The bitcoin, best-known virtual currency, presents a serious risk of short-term monetary crash. The Criptomoneda had a quotation of only pennies in 2009; Today he is attributed a slightly higher value to $15,000 per unit. In past two years, 2,500% have been revalued — 40% in last week — a percentage that is ten times above threshold that monetary analysts consider to be a definite risk bubble; In addition, it suffers price fluctuations in short term that may well be defined as extreme volatility. There is a very high risk of collapse of bitcoin which, according to many economists, has a real value of zero. The bitcoin is today a mine adrift and almost all financial regulators warn against it.Previous Editorials
Bubble Menace (26/11/2017)
If re is finally a crash — discarded by defenders of currency — it is necessary for those affected to accept ir responsibility and not to resort to lamentations of rigour about absence of guarantees or regulation, because y are already warned. For an investor or saver, exorbitant speculative growth of an asset is usually a warning; If you also periodically produce sharp price fluctuations, warning becomes alarm.
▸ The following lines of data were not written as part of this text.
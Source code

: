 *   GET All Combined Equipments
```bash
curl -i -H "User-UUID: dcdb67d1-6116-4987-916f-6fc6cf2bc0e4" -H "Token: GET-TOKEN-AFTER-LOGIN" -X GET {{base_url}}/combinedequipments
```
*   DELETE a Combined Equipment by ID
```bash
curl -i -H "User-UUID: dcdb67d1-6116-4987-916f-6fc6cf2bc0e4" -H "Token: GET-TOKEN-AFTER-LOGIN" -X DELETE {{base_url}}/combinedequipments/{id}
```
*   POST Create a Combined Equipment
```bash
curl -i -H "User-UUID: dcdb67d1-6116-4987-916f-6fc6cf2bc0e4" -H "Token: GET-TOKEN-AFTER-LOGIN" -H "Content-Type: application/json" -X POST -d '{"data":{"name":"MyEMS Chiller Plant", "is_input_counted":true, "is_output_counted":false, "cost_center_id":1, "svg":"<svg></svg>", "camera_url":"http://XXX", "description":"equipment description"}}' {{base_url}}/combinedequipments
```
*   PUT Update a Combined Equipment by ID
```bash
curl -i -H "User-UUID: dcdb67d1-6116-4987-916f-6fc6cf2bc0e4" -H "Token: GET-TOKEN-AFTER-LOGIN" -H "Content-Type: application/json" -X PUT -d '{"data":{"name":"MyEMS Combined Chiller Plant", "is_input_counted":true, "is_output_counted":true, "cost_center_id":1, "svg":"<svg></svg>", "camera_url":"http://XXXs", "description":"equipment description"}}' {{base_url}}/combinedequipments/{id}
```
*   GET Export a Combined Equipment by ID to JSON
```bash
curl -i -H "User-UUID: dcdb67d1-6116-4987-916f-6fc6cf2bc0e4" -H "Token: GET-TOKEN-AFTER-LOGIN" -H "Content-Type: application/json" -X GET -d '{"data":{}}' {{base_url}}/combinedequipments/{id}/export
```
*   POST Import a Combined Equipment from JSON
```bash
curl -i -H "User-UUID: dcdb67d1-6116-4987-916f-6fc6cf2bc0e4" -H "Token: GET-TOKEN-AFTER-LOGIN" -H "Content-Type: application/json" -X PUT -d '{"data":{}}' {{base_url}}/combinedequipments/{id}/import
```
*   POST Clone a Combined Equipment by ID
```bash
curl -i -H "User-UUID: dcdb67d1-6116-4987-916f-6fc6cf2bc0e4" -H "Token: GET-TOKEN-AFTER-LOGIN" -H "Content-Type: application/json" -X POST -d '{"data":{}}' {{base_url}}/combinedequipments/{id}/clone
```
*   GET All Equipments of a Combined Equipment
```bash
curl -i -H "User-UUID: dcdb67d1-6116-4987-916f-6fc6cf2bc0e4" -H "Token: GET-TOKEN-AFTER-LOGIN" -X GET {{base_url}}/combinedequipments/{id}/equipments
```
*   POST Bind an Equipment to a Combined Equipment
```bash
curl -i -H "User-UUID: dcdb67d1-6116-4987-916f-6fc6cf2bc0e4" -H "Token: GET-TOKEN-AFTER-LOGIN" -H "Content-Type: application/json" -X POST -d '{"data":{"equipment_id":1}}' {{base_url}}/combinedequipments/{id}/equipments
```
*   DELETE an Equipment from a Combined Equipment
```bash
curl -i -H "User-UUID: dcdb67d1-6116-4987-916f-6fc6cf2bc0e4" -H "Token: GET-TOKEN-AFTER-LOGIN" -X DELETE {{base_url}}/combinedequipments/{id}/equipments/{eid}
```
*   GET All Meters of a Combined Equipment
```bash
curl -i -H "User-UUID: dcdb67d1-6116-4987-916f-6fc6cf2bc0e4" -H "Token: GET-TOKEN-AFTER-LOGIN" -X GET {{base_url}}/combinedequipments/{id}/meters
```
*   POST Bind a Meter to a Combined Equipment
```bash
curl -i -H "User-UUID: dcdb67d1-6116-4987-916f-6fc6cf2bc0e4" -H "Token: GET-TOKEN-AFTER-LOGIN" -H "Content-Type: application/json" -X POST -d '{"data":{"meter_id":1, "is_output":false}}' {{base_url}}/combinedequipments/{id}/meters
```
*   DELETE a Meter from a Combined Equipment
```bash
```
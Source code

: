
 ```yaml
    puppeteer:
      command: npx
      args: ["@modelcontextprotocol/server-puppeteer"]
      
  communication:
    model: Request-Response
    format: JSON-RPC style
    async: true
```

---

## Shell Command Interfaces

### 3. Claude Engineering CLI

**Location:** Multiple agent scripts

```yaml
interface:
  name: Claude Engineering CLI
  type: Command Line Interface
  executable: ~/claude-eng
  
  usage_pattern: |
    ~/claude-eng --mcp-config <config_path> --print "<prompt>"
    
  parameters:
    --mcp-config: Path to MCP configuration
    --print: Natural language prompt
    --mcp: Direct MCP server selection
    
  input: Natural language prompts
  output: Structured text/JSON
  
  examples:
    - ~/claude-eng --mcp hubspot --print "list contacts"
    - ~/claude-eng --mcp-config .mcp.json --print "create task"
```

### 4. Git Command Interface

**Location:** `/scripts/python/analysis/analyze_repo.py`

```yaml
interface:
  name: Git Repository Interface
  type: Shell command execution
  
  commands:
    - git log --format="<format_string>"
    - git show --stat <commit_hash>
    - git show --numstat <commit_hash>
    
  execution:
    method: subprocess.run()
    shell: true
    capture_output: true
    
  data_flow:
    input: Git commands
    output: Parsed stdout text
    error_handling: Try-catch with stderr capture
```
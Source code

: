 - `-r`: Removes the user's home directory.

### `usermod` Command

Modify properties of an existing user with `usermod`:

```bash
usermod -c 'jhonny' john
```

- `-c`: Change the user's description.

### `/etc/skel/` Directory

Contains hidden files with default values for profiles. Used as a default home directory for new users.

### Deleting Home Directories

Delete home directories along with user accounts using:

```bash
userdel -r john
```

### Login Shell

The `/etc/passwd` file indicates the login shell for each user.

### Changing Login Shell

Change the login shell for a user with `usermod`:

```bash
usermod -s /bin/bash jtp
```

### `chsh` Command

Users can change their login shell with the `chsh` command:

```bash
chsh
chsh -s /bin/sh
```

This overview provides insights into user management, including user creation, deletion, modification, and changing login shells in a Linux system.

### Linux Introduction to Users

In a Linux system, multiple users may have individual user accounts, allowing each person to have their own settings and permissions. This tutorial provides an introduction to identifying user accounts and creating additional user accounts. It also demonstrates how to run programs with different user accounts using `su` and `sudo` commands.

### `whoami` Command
Despite such indications — and that few of those who market with Bitcoins know basis of currency, blockchain technology — some commercial chains and markets seem willing to admit bitcoin as a means of payment and investment.
There is no reason to refuse that means of payment for future is a virtual currency. If metal has passed to plastic, it can now be passed to bit. But any monetary system must have support and regulation. Some day monetary zones will emit ir own criptomoneda. But with state coverage and market guarantee. That's not case with bitcoin.